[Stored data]

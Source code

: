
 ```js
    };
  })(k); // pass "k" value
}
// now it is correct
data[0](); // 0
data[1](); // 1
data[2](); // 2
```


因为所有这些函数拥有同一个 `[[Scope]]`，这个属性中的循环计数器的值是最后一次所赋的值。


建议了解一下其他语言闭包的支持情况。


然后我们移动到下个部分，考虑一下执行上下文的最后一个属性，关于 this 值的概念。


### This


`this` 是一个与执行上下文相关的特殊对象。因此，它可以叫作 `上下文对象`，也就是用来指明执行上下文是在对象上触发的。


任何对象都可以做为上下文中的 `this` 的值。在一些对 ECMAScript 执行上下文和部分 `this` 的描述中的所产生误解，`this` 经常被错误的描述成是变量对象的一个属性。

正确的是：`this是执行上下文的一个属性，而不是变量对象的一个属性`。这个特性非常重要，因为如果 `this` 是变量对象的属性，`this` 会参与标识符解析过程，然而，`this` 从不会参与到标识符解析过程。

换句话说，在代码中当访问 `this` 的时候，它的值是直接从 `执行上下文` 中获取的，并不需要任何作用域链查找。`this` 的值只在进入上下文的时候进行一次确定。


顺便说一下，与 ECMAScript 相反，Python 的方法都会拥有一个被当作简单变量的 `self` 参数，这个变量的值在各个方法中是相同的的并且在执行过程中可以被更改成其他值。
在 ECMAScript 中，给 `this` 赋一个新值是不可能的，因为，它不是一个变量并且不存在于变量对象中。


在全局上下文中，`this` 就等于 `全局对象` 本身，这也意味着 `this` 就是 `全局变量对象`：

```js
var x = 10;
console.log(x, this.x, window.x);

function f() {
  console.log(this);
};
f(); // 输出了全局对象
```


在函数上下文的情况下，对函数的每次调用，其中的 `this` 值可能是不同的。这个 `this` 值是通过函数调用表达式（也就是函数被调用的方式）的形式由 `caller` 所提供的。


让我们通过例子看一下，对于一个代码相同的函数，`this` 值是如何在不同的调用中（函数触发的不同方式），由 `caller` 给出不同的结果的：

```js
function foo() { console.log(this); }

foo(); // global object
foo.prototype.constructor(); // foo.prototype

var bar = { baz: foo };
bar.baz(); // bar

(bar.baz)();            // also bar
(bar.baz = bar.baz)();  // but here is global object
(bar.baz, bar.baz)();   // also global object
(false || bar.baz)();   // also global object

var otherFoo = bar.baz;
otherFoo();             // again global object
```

* * *

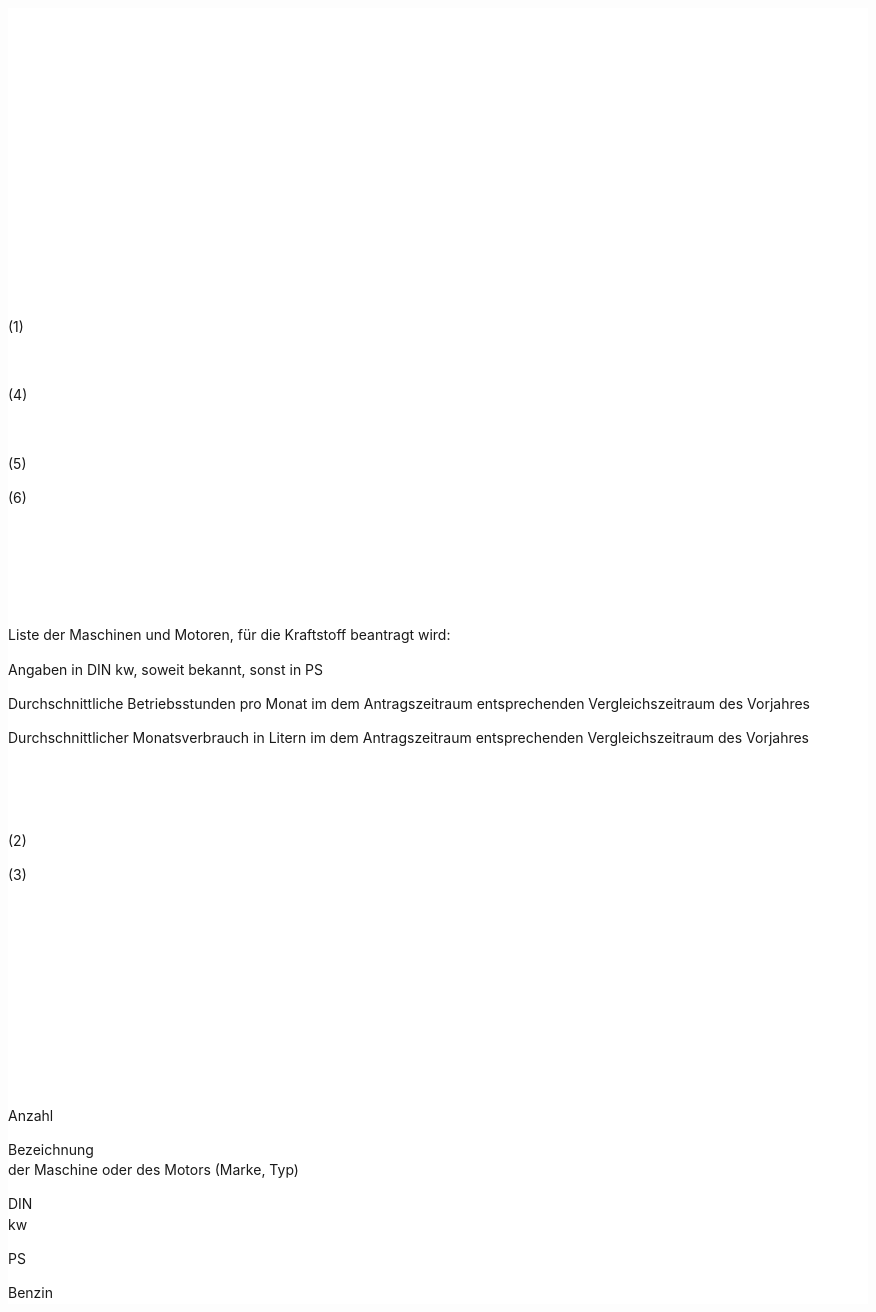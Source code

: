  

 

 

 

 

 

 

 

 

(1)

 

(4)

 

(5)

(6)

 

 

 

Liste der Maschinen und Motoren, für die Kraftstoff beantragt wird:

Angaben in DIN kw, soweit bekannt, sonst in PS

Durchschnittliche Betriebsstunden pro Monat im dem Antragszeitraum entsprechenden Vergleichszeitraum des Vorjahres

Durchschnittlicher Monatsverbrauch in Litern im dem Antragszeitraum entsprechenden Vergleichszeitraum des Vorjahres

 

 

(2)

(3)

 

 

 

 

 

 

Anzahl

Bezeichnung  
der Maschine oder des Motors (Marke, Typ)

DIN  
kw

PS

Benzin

...

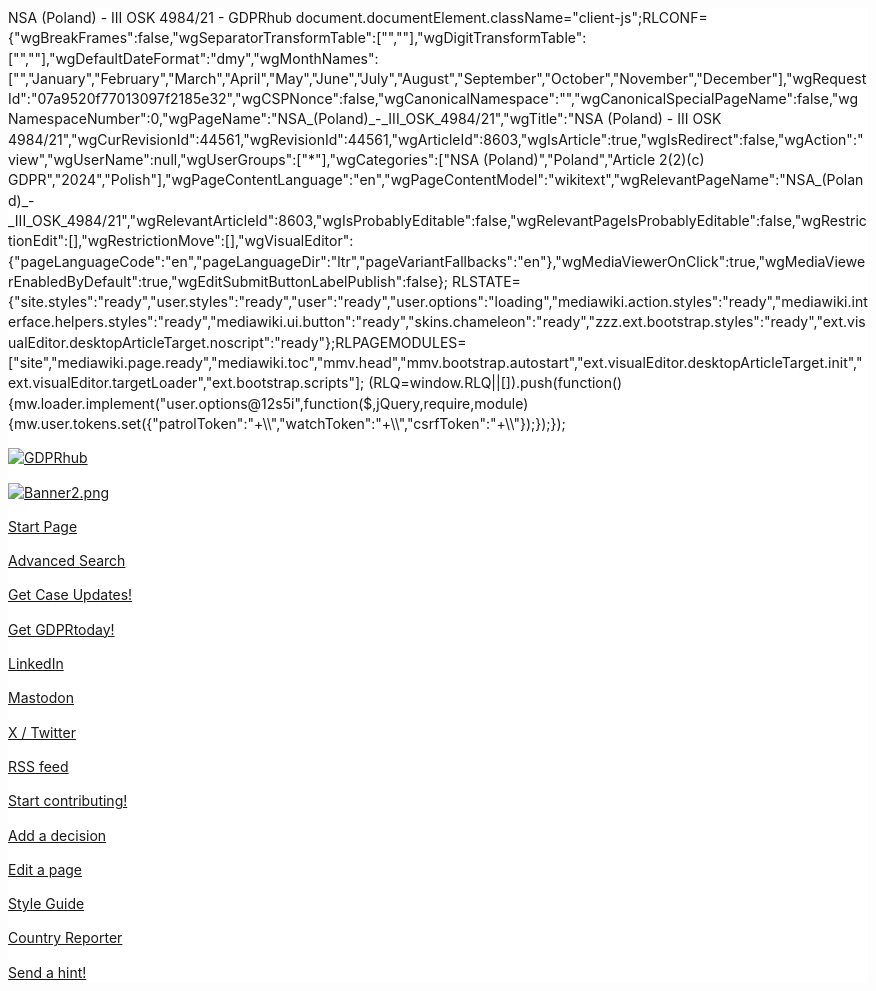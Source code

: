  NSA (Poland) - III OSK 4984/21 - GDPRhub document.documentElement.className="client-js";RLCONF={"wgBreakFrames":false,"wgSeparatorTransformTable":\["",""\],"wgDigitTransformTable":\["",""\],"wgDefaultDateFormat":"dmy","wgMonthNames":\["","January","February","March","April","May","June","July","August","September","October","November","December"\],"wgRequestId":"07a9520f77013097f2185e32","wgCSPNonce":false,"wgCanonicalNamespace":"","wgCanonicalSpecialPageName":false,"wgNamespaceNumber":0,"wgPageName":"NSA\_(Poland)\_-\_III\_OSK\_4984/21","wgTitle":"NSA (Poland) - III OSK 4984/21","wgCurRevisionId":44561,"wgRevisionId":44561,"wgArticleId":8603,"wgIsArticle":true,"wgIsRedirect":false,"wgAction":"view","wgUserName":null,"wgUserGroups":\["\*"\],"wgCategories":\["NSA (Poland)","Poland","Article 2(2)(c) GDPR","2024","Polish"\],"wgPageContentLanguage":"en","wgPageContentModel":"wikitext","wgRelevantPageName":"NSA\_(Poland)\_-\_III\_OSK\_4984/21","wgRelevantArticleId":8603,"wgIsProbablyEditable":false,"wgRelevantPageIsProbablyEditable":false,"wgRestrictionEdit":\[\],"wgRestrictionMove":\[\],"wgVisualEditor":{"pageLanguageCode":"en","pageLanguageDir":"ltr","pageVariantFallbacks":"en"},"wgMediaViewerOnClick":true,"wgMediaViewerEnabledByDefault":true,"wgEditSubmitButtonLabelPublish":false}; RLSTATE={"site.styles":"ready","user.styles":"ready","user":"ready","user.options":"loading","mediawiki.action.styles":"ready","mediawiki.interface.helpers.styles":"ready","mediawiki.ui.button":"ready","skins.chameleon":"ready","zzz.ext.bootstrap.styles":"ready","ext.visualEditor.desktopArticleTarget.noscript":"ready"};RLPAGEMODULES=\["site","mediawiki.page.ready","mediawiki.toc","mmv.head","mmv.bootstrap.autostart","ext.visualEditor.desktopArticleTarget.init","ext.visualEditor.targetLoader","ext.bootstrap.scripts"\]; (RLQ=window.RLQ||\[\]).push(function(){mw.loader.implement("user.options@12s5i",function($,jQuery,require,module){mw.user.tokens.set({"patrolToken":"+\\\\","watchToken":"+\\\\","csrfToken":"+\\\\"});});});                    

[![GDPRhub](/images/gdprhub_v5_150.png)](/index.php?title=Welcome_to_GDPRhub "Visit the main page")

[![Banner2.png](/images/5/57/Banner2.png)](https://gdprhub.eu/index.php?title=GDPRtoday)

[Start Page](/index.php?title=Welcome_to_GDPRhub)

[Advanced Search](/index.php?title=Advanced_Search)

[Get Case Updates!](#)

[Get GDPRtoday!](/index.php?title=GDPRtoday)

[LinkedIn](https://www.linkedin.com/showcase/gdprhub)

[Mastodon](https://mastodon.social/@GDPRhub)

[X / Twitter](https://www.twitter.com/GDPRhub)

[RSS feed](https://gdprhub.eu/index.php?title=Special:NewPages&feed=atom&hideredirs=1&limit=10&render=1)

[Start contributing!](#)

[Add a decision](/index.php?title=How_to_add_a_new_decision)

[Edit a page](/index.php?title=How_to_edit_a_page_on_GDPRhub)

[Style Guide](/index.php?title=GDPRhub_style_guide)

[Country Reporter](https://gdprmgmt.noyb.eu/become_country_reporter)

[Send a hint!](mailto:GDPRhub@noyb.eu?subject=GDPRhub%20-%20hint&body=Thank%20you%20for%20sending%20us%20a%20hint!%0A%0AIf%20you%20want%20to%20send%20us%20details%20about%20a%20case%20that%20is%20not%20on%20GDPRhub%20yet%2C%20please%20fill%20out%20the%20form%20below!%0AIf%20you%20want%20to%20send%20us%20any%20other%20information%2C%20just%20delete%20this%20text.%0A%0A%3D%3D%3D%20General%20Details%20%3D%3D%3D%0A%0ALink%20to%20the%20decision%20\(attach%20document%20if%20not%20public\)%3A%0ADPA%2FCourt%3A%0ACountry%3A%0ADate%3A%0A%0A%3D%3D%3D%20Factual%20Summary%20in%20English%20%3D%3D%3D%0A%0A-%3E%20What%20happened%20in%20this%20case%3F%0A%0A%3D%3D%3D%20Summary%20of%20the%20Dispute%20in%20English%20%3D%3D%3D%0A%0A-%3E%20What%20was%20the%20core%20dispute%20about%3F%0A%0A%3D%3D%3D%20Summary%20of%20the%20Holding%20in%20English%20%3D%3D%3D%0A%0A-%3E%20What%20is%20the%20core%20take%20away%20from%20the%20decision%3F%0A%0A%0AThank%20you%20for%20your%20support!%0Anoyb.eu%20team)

▶ What you are asked to do
Wherever the string "console" is found in the entries, copy the line it sits in.

▶ Result of this task
console.log(x, this.x, window.x);
  console.log(this);
function foo() { console.log(this); }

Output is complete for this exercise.